» **Source information**
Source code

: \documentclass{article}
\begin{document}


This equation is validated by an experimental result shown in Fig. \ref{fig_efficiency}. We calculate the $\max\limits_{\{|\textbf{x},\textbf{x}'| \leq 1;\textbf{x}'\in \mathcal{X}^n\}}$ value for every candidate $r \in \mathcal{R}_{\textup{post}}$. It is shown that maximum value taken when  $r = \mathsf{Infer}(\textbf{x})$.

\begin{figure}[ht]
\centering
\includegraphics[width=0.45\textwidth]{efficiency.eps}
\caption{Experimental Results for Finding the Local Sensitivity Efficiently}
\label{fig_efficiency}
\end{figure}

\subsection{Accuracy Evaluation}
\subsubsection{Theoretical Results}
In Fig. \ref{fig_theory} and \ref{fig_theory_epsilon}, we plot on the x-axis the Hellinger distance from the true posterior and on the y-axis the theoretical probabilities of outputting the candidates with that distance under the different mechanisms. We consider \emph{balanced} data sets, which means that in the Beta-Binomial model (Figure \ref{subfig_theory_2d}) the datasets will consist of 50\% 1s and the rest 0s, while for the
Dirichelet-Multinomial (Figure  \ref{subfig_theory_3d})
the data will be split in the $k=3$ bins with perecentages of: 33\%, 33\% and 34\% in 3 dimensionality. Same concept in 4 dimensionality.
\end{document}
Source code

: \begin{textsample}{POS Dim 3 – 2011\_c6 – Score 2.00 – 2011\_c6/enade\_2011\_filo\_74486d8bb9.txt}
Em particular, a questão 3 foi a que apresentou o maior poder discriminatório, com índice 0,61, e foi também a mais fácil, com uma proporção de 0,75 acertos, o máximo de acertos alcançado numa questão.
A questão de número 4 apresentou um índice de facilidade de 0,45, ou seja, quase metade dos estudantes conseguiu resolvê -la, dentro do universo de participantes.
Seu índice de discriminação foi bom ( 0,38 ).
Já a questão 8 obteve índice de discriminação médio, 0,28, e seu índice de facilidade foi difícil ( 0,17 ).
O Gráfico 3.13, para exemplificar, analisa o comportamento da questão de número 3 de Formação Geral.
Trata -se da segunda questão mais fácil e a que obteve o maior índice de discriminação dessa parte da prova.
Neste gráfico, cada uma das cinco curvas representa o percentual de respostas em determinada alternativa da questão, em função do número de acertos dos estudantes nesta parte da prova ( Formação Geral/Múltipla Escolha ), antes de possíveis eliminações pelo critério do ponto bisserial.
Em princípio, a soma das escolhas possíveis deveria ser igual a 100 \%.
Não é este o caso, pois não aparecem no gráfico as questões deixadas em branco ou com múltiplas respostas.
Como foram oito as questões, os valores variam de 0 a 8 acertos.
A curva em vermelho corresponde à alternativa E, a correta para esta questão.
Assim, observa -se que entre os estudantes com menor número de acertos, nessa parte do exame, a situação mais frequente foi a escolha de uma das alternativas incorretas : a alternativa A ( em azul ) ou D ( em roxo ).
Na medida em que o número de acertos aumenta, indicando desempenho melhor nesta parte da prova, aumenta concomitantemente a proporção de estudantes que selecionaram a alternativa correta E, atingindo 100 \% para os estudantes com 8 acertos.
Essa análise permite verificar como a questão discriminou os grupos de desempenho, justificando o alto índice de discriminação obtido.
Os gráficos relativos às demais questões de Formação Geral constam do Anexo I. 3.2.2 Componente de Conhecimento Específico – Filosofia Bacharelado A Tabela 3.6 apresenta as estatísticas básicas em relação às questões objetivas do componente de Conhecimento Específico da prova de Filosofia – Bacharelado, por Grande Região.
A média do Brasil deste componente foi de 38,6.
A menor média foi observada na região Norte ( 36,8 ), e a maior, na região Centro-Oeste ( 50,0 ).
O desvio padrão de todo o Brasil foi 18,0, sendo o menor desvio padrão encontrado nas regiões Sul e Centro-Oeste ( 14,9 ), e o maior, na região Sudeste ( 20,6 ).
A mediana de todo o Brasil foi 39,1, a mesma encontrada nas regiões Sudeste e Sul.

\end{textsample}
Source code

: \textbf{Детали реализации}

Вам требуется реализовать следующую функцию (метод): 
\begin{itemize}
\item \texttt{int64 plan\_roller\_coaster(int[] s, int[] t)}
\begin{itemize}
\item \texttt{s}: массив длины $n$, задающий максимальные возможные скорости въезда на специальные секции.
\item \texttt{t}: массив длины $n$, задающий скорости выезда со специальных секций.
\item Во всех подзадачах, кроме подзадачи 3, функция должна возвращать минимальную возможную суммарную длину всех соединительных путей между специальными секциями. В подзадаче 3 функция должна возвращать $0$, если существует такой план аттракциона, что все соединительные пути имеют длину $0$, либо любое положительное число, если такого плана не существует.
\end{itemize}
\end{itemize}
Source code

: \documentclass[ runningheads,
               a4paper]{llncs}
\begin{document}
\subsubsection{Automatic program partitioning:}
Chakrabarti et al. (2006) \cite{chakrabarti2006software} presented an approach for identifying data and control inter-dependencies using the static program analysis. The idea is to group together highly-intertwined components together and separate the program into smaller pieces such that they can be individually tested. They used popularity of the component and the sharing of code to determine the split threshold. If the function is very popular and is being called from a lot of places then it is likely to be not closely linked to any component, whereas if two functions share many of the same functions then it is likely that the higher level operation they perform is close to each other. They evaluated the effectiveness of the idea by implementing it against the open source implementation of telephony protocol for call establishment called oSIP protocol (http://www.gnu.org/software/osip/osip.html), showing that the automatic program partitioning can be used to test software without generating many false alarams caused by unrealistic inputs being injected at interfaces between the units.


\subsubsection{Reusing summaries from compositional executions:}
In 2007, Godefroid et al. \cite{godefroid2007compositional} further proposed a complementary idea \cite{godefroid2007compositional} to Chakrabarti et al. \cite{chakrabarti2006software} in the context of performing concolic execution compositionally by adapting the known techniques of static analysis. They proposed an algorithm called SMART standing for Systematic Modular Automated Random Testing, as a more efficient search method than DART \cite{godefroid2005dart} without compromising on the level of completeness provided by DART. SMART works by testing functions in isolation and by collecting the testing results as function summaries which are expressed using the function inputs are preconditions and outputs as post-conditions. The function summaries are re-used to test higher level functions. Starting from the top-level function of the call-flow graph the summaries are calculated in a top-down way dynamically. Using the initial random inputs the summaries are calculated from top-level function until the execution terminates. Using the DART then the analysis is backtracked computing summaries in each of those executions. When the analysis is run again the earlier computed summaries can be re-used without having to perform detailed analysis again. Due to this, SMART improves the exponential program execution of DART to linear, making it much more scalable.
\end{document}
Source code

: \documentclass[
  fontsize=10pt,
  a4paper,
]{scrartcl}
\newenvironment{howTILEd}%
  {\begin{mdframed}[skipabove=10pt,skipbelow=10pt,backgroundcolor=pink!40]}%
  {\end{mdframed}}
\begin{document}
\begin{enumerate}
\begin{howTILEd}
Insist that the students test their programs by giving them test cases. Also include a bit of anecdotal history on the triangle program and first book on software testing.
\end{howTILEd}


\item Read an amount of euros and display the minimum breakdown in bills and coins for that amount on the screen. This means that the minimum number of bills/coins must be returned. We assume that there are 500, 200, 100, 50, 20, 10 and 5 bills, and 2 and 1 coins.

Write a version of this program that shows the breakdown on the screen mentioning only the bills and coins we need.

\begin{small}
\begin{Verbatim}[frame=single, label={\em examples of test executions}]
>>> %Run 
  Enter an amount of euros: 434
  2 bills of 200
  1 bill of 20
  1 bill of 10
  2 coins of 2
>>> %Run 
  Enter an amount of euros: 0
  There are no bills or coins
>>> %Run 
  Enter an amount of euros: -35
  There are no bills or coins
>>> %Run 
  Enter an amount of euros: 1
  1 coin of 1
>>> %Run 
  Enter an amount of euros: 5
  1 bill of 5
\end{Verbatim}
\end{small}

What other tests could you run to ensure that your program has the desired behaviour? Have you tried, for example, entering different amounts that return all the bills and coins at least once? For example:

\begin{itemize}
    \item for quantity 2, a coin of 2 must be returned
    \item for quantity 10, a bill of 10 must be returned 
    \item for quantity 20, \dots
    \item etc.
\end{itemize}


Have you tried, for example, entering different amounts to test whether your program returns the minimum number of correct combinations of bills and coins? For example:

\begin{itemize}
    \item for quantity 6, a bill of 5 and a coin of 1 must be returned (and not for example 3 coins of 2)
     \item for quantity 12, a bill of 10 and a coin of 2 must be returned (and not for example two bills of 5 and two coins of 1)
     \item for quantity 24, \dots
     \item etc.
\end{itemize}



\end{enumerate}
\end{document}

» **Task requirements**
Look above for the line containing "Have you tried, for example, entering different amounts to"; reproduce it and every line after it through the end of the material, exactly, and nothing else.

» **Exercise solution**
Have you tried, for example, entering different amounts to test whether your program returns the minimum number of correct combinations of bills and coins? For example:

\begin{itemize}
    \item for quantity 6, a bill of 5 and a coin of 1 must be returned (and not for example 3 coins of 2)
     \item for quantity 12, a bill of 10 and a coin of 2 must be returned (and not for example two bills of 5 and two coins of 1)
     \item for quantity 24, \dots
     \item etc.
\end{itemize}



\end{enumerate}
\end{document}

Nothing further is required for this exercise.